Somewhere In that process of trust building  I watched the Netflix movie “Don’t Look Up”.  The premise of that movie is that soon a comet is going to smash into the earth.  All life will be destroyed.  In fact if you looked up you could see the comet in the sky.   Some people were panicking about the coming disaster and what to do about it.  Others (perhaps more) argued the point that the story of the comet was not true and their advice to deal with the coming disaster was simply to not “Look “Up.”  I suppose they were thinking that if you do not see the comets in life they simply do not exist.

I discovered that “Looking up” is a vocation and life stance whether I am retired or not.  And it requires a looking in as well as a looking out.   This brings up a question.  How can I “Look Up”, be totally appalled  by the situation and not allow the coming disaster to alienate me from those people who see the disaster differently or simply refuse to “Look Up”. 

“Looking Up” does not erase differences in priorities  or solve  conflicts in values or morals.  
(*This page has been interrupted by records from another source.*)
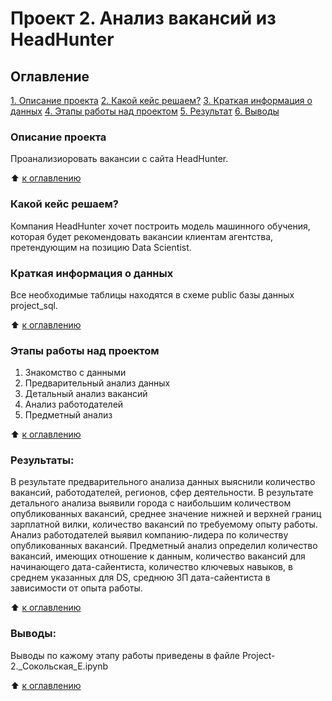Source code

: # Проект 2. Анализ вакансий из HeadHunter

## Оглавление
[1. Описание проекта](https://https://github.com/eka23sokol/project_2_ds/tree/main//README.md#Описание-проекта)
[2. Какой кейс решаем?](https://github.com/eka23sokol/project_2_ds/tree/main/README.md#Какой-кейс-решаем)
[3. Краткая информация о данных](https://github.com/eka23sokol/project_2_ds/tree/main/README.md#Краткая-информация-о-данных)
[4. Этапы работы над проектом](https://github.com/eka23sokol/project_2_ds/tree/main/README.md#Этапы-работы-над-проектом)
[5. Результат](https://github.com/eka23sokol/project_2_ds/tree/main/README.md#Результат)
[6. Выводы](https://github.com/eka23sokol/project_2_ds/tree/main/README.md#Выводы)

### Описание проекта
Проанализиоровать вакансии с сайта HeadHunter.

:arrow_up: [к оглавлению](https://github.com/eka23sokol/project_2_ds/tree/main/README.md#Оглавление)

### Какой кейс решаем?
Компания HeadHunter хочет построить модель машинного обучения, которая будет рекомендовать вакансии клиентам агентства, претендующим на позицию Data Scientist.

### Краткая информация о данных
Все необходимые таблицы находятся в схеме public базы данных project_sql.

:arrow_up: [к оглавлению](https://github.com/eka23sokol/project_2_ds/tree/main/README.md#Оглавление)

### Этапы работы над проектом 
1. Знакомство с данными
2. Предварительный анализ данных
3. Детальный анализ вакансий
4. Анализ работодателей
5. Предметный анализ


:arrow_up: [к оглавлению](https://github.com/eka23sokol/project_2_ds/tree/main/README.md#Оглавление)


### Результаты:  
В результате предварительного анализа данных выяснили количество вакансий, работодателей, регионов, сфер деятельности. В результате детального анализа выявили города с наибольшим количеством опубликованных вакансий, среднее значение нижней и верхней границ зарплатной вилки, количество вакансий по требуемому опыту работы. Анализ работодателей выявил компанию-лидера по количеству опубликованных вакансий. Предметный анализ определил количество вакансий, имеющих отношение к данным, количество вакансий для начинающего дата-сайентиста, количество ключевых навыков, в среднем указанных для DS, среднюю ЗП дата-сайентиста в зависимости от опыта работы.

:arrow_up: [к оглавлению](https://github.com/eka23sokol/project_2_ds/tree/main/README.md#Оглавление)


### Выводы:  
Выводы по кажому этапу работы приведены в файле Project-2._Сокольская_Е.ipynb

:arrow_up: [к оглавлению](https://github.com/eka23sokol/project_2_ds/tree/main/README.md#Оглавление)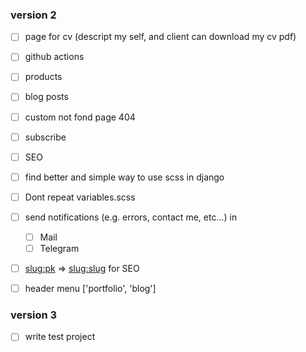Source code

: 
### version 2

- [ ] page for cv (descript my self, and client can download my cv pdf)
- [ ] github actions
- [ ] products
- [ ] blog posts
- [ ] custom not fond page 404
- [ ] subscribe
- [ ] SEO
- [ ] find better and simple way to use scss in django
- [ ] Dont repeat variables.scss
- [ ] send notifications (e.g. errors, contact me, etc...) in
    - [ ] Mail
    - [ ] Telegram
- [ ] <slug:pk> => <slug:slug> for SEO
- [ ] header menu ['portfolio', 'blog']


### version 3 

- [ ] write test project
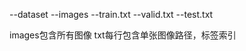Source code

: --dataset
    --images
    --train.txt
    --valid.txt
    --test.txt

images包含所有图像
txt每行包含单张图像路径，标签索引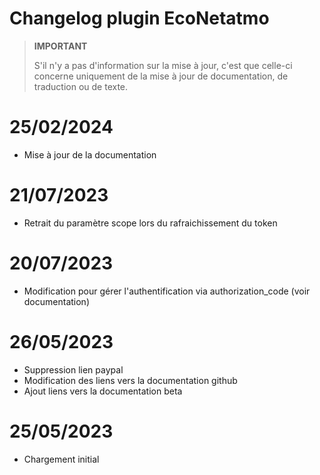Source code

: # Changelog plugin EcoNetatmo

>**IMPORTANT**
>
>S'il n'y a pas d'information sur la mise à jour, c'est que celle-ci concerne uniquement de la mise à jour de documentation, de traduction ou de texte.

# 25/02/2024

- Mise à jour de la documentation 

# 21/07/2023

- Retrait du paramètre scope lors du rafraichissement du token 

# 20/07/2023

- Modification pour gérer l'authentification via authorization_code (voir documentation) 

# 26/05/2023

- Suppression lien paypal
- Modification des liens vers la documentation github
- Ajout liens vers la documentation beta

# 25/05/2023

- Chargement initial
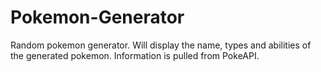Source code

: # Pokemon-Generator
Random pokemon generator. Will display the name, types and abilities of the generated pokemon. Information is pulled from PokeAPI.
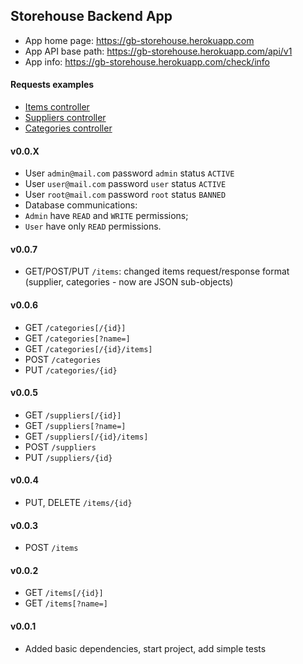 Storehouse Backend App
---

- App home page: https://gb-storehouse.herokuapp.com
- App API base path: https://gb-storehouse.herokuapp.com/api/v1
- App info: https://gb-storehouse.herokuapp.com/check/info

#### Requests examples
   - [Items controller](src/test/idea-http-client/items.http)
   - [Suppliers controller](src/test/idea-http-client/suppliers.http)
   - [Categories controller](src/test/idea-http-client/categories.http)

#### v0.0.X
-	User `admin@mail.com`	password	`admin`	status `ACTIVE`
-	User `user@mail.com`	password 	`user`	status `ACTIVE` 
-	User `root@mail.com`	password 	`root`	status `BANNED`
-	Database communications:
- 	`Admin` have `READ` and `WRITE` permissions; 
- 	`User` have only `READ` permissions.

#### v0.0.7
- GET/POST/PUT `/items`: changed items request/response format (supplier, categories - now are JSON sub-objects)

#### v0.0.6
- GET `/categories[/{id}]`
- GET `/categories[?name=]`
- GET `/categories[/{id}/items]`
- POST `/categories`
- PUT `/categories/{id}`

#### v0.0.5
- GET `/suppliers[/{id}]`
- GET `/suppliers[?name=]`
- GET `/suppliers[/{id}/items]`
- POST `/suppliers`
- PUT `/suppliers/{id}`

#### v0.0.4
- PUT, DELETE `/items/{id}`

#### v0.0.3
- POST `/items`

#### v0.0.2
- GET `/items[/{id}]`
- GET `/items[?name=]`

#### v0.0.1
- Added basic dependencies, start project, add simple tests
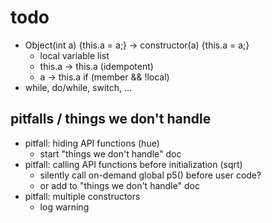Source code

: # todo

- Object(int a) {this.a = a;} -> constructor(a) {this.a = a;}
    - local variable list
    - this.a -> this.a (idempotent)
    - a -> this.a if (member && !local)
- while, do/while, switch, ...

## pitfalls / things we don't handle

- pitfall: hiding API functions (hue)
    - start "things we don't handle" doc
- pitfall: calling API functions before initialization (sqrt)
    - silently call on-demand global p5() before user code?
    - or add to "things we don't handle" doc
- pitfall: multiple constructors
    - log warning

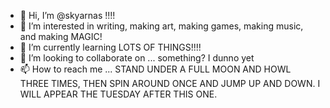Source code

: - 👋 Hi, I’m @skyarnas !!!! 
- 👀 I’m interested in writing, making art, making games, making music, and making MAGIC!
- 🌱 I’m currently learning LOTS OF THINGS!!!!
- 💞️ I’m looking to collaborate on ... something? I dunno yet
- 📫 How to reach me ... STAND UNDER A FULL MOON AND HOWL THREE TIMES, THEN SPIN AROUND ONCE AND JUMP UP AND DOWN. I WILL APPEAR THE TUESDAY AFTER THIS ONE.

<!---
skyarnas/skyarnas is a ✨ special ✨ repository because its `README.md` (this file) appears on your GitHub profile.
You can click the Preview link to take a look at your changes.
--->
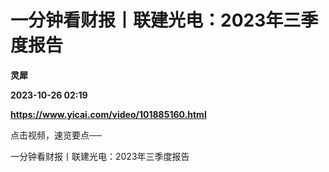# 一分钟看财报丨联建光电：2023年三季度报告
**灵犀**

**2023-10-26 02:19**

**https://www.yicai.com/video/101885160.html**

点击视频，速览要点──

一分钟看财报丨联建光电：2023年三季度报告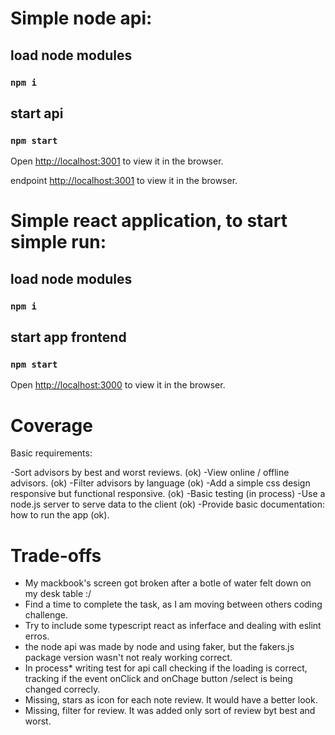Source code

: # Simple node api:
## load node modules
### `npm i`
## start api
### `npm start`
Open [http://localhost:3001](http://localhost:3001) to view it in the browser.

endpoint [http://localhost:3001](http://localhost:3001/advisors?count='number') to view it in the browser.

# Simple react application, to start simple run:
## load node modules
### `npm i`
## start app frontend
### `npm start`
Open [http://localhost:3000](http://localhost:3000) to view it in the browser.

# Coverage 

Basic requirements: 
 
-Sort advisors by best and worst reviews.  (ok)
-View online / offline advisors. (ok)
-Filter advisors by language (ok) 
-Add a simple css design responsive but functional responsive. (ok)
-Basic testing (in process)
-Use a node.js server to serve data to the client  (ok)
-Provide basic documentation: how to run the app (ok).
 
# Trade-offs 

 - My mackbook's screen got broken after a botle of water felt down on my desk table :/
 - Find a time to complete the task, as I am moving between others coding challenge.
 - Try to include some typescript react as inferface and dealing with eslint erros.
 - the node api was made by node and using faker, but the fakers.js package version wasn't not realy working correct.
 - In process* writing test for api call checking if the loading is correct, tracking if the event onClick and onChage button /select is being changed correcly. 
 - Missing, stars as icon for each note review. It would have a better look.
 - Missing, filter for review. It was added only sort of review byt best and worst.
 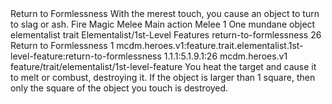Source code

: <ability>
  <name>Return to Formlessness</name>
  <flavor>With the merest touch, you cause an object to turn to slag or ash.</flavor>
  <keywords>
    <keyword>Fire</keyword>
    <keyword>Magic</keyword>
    <keyword>Melee</keyword>
  </keywords>
  <type>Main action</type>
  <distance>Melee 1</distance>
  <target>One mundane object</target>
  <metadata>
    <class>elementalist</class>
    <feature_type>trait</feature_type>
    <file_dpath>Elementalist/1st-Level Features</file_dpath>
    <item_id>return-to-formlessness</item_id>
    <item_index>26</item_index>
    <item_name>Return to Formlessness</item_name>
    <level>1</level>
    <scc>mcdm.heroes.v1:feature.trait.elementalist.1st-level-feature:return-to-formlessness</scc>
    <scdc>1.1.1:5.1.9.1:26</scdc>
    <source>mcdm.heroes.v1</source>
    <type>feature/trait/elementalist/1st-level-feature</type>
  </metadata>
  <effects>
    <effect type="mundane">You heat the target and cause it to melt or combust, destroying it. If the object is larger than 1 square, then only the square of the object you touch is destroyed.</effect>
  </effects>
</ability>
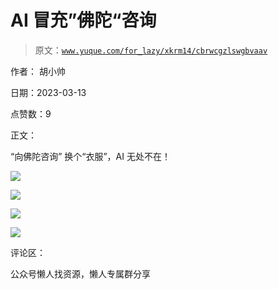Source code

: # AI 冒充”佛陀“咨询

> 原文：[`www.yuque.com/for_lazy/xkrm14/cbrwcgzlswgbvaav`](https://www.yuque.com/for_lazy/xkrm14/cbrwcgzlswgbvaav)



作者： 胡小帅



日期：2023-03-13



点赞数：9

<ne-hole id="u97400fc9" data-lake-id="u97400fc9">

正文：



“向佛陀咨询” 换个“衣服”，AI 无处不在！



![](img/c110ba34ad56c39b73bfd5c00b9ef916.png)



![](img/f2e33625500d7676e93536994fe0e3af.png)



![](img/b316513978316c109e18751f72888268.png)



![](img/0d3f6efa0d52daca8a0c138e0cad02f9.png)

<ne-hole id="u4f9657d2" data-lake-id="u4f9657d2">

评论区：

<ne-hole id="ub18ff725" data-lake-id="ub18ff725">

公众号懒人找资源，懒人专属群分享

</ne-hole></ne-hole></ne-hole>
“Looking up” gives me a self  righteous point of view, but does not produce any solutions to the predicament.   Only actual conversations and understanding  of each other’s heart can bring that. This begins with knowing and sharing what is important to each of us,  and hearing the truth  that is the person in front of you.  I believe that those incidences of hearing are points of social and personal transformation that moves society forward.  It is also the personal juice that gives this retired “kept man” a reason to have a future.